### What to produce
Filter the listing below, please, and copy only the lines with the word "platform".

### Source material
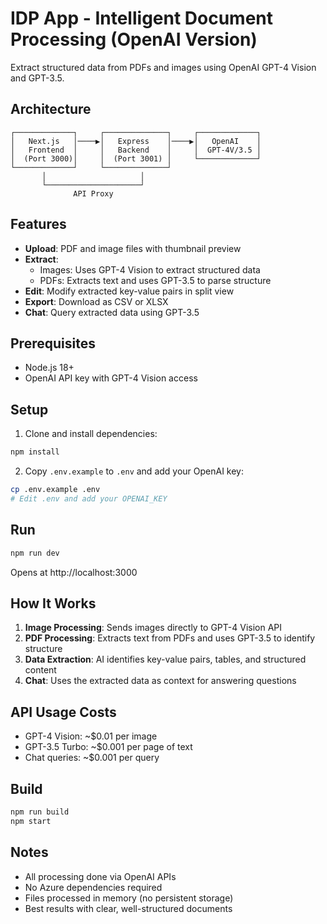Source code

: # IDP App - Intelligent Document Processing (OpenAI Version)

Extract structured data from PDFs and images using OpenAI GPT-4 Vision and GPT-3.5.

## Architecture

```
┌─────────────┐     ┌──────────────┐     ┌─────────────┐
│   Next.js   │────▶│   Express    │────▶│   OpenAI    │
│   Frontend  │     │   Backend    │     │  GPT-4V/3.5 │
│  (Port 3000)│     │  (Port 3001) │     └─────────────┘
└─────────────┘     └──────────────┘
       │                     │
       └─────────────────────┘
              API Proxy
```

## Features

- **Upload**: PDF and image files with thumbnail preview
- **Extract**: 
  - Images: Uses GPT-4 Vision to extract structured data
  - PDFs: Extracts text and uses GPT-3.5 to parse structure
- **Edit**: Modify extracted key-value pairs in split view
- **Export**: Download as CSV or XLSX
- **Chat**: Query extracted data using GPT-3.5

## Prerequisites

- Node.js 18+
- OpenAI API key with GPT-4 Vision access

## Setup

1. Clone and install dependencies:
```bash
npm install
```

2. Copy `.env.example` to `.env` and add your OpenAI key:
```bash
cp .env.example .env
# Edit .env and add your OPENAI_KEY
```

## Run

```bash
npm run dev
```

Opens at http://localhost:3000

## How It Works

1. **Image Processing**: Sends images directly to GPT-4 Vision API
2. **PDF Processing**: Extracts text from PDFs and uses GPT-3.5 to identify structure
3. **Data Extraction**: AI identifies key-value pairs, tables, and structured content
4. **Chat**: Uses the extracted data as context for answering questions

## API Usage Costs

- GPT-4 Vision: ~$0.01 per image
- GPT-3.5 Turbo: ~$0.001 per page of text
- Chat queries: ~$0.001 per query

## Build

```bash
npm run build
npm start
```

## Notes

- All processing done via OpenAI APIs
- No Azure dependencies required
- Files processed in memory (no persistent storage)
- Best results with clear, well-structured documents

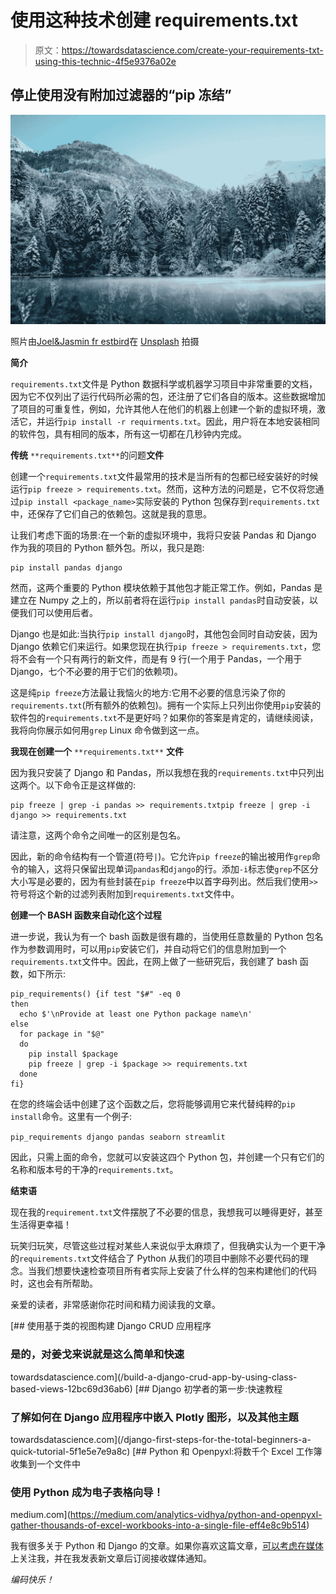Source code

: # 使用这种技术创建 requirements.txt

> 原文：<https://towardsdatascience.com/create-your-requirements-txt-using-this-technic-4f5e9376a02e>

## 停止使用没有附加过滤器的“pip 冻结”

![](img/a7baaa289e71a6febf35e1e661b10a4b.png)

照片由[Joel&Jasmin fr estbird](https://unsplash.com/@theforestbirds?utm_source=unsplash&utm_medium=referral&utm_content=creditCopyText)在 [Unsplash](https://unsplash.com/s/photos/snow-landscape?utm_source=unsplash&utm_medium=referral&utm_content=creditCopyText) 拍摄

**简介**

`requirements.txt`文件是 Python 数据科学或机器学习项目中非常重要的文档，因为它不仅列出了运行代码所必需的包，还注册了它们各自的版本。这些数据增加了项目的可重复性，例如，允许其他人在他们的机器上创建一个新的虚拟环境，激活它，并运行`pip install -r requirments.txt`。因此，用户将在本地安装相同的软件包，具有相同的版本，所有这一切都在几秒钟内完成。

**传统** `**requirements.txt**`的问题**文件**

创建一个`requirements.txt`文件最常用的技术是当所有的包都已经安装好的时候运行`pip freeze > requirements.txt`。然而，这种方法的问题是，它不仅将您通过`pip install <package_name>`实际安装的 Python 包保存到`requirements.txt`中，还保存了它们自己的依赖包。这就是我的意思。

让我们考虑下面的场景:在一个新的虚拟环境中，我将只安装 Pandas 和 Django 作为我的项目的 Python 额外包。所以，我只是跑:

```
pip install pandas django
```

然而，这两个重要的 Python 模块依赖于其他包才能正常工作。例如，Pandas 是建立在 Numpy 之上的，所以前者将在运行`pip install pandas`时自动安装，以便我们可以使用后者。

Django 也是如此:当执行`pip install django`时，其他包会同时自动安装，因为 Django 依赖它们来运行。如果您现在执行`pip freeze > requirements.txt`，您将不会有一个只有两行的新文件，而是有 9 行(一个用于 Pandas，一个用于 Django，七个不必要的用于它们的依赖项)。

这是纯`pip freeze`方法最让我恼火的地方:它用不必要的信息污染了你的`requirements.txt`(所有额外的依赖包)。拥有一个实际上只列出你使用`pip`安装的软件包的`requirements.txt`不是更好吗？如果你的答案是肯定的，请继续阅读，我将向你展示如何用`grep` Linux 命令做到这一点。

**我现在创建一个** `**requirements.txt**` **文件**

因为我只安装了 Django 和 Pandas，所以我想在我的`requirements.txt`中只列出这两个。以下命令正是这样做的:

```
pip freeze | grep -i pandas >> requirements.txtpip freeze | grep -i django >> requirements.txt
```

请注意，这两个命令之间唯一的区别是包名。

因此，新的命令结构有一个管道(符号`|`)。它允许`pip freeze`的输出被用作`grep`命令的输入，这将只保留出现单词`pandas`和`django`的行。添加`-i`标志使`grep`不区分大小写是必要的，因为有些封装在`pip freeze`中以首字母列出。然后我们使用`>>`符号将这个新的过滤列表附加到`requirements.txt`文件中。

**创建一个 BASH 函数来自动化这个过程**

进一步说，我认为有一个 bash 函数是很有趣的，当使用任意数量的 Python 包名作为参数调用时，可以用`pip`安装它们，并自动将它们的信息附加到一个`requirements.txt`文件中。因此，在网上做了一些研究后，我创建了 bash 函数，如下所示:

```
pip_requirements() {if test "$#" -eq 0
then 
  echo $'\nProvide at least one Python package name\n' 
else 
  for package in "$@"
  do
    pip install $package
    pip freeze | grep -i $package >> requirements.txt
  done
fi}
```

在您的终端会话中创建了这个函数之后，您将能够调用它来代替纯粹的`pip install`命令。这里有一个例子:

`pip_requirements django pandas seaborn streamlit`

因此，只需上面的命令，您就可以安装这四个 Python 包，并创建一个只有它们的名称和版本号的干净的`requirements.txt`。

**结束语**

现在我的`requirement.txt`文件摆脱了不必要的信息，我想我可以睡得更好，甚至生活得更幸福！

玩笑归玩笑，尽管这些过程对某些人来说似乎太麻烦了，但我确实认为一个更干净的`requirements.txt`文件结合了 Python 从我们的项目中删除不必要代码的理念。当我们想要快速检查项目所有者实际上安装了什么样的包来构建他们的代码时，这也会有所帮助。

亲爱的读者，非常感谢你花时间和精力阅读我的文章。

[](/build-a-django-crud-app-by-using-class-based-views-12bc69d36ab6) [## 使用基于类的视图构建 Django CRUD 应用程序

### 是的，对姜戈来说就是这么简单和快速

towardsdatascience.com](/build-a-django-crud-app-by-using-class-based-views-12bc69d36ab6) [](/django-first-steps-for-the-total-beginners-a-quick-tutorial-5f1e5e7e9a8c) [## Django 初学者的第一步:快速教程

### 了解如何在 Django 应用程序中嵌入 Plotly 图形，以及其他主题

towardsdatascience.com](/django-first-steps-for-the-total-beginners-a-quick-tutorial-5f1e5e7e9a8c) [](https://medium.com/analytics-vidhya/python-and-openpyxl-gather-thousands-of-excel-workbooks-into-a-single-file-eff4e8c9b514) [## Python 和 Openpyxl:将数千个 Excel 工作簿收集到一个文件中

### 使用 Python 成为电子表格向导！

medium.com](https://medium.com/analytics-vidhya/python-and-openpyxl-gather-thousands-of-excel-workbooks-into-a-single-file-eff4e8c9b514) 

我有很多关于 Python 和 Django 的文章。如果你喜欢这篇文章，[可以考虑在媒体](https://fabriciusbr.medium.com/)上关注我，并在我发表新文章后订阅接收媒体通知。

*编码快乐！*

...

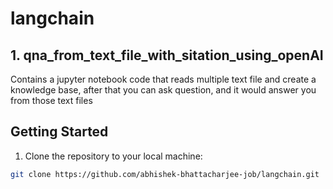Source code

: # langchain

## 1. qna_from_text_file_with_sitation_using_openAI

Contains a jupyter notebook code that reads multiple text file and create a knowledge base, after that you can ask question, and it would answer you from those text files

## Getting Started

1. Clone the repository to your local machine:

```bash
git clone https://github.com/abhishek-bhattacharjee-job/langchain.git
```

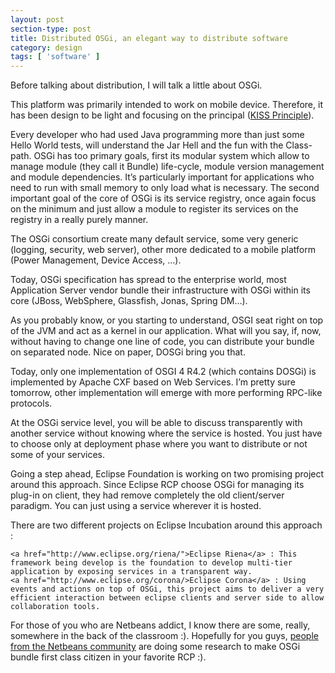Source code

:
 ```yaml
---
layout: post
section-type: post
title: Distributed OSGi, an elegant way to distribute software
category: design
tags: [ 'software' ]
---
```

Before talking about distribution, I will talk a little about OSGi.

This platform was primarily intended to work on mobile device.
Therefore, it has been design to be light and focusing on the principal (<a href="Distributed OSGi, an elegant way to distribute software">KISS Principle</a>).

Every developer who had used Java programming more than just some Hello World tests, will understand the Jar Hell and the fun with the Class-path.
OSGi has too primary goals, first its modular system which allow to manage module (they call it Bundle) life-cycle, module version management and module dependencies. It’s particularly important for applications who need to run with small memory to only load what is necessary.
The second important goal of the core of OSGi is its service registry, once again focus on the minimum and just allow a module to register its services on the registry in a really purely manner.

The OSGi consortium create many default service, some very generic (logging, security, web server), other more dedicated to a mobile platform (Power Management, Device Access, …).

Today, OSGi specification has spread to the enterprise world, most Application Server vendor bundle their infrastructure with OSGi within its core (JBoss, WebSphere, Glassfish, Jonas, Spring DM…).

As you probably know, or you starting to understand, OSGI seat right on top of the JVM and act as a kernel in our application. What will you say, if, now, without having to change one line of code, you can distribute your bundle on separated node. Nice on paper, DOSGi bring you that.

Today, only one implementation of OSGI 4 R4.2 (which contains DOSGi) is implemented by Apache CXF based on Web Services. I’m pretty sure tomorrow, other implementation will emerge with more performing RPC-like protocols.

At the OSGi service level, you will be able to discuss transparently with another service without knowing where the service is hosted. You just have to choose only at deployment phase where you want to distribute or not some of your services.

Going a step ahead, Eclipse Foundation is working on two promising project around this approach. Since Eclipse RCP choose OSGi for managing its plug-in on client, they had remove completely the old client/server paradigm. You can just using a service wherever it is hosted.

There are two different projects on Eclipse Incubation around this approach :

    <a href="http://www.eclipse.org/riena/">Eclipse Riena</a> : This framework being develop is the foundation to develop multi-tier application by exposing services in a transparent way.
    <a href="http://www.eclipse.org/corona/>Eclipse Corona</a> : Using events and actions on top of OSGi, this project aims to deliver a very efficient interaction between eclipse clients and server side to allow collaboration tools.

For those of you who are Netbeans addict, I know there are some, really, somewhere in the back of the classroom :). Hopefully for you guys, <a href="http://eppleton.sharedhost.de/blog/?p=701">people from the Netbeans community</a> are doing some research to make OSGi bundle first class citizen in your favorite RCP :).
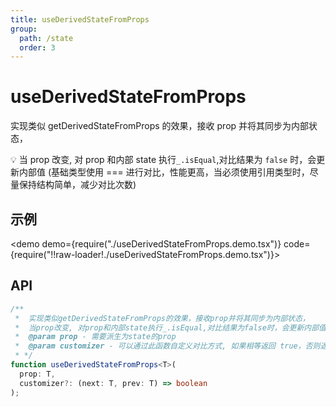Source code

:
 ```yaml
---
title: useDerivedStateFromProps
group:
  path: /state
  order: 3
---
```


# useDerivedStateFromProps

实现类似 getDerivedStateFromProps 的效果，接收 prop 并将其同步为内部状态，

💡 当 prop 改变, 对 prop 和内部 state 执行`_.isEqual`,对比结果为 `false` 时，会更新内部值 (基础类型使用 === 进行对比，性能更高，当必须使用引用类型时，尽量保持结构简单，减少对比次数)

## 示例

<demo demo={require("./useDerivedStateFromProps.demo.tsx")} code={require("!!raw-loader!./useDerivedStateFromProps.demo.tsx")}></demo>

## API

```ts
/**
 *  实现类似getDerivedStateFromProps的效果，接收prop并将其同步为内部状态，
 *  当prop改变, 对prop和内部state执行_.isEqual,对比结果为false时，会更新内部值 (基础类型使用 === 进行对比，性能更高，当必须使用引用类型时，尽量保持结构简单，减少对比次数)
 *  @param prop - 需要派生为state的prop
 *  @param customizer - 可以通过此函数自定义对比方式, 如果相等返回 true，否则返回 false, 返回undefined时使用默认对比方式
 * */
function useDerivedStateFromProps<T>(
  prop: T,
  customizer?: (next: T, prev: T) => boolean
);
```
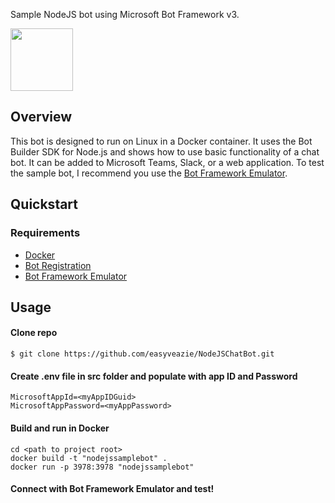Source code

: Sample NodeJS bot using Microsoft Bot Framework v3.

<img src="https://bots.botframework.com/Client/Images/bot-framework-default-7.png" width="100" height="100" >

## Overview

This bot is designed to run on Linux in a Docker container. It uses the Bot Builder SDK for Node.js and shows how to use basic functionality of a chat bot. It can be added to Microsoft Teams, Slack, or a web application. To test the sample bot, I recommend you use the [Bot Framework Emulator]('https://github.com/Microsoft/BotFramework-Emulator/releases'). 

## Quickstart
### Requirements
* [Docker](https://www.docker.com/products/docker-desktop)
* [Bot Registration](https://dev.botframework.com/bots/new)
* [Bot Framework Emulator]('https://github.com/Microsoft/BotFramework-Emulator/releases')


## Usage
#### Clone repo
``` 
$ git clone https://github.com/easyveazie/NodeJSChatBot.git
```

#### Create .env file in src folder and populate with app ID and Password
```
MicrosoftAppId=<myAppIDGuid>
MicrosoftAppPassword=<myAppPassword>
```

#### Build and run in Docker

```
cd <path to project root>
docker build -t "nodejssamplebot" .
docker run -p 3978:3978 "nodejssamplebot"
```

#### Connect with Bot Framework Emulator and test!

### Result of the task
This platform was primarily intended to work on mobile device.
The OSGi consortium create many default service, some very generic (logging, security, web server), other more dedicated to a mobile platform (Power Management, Device Access, …).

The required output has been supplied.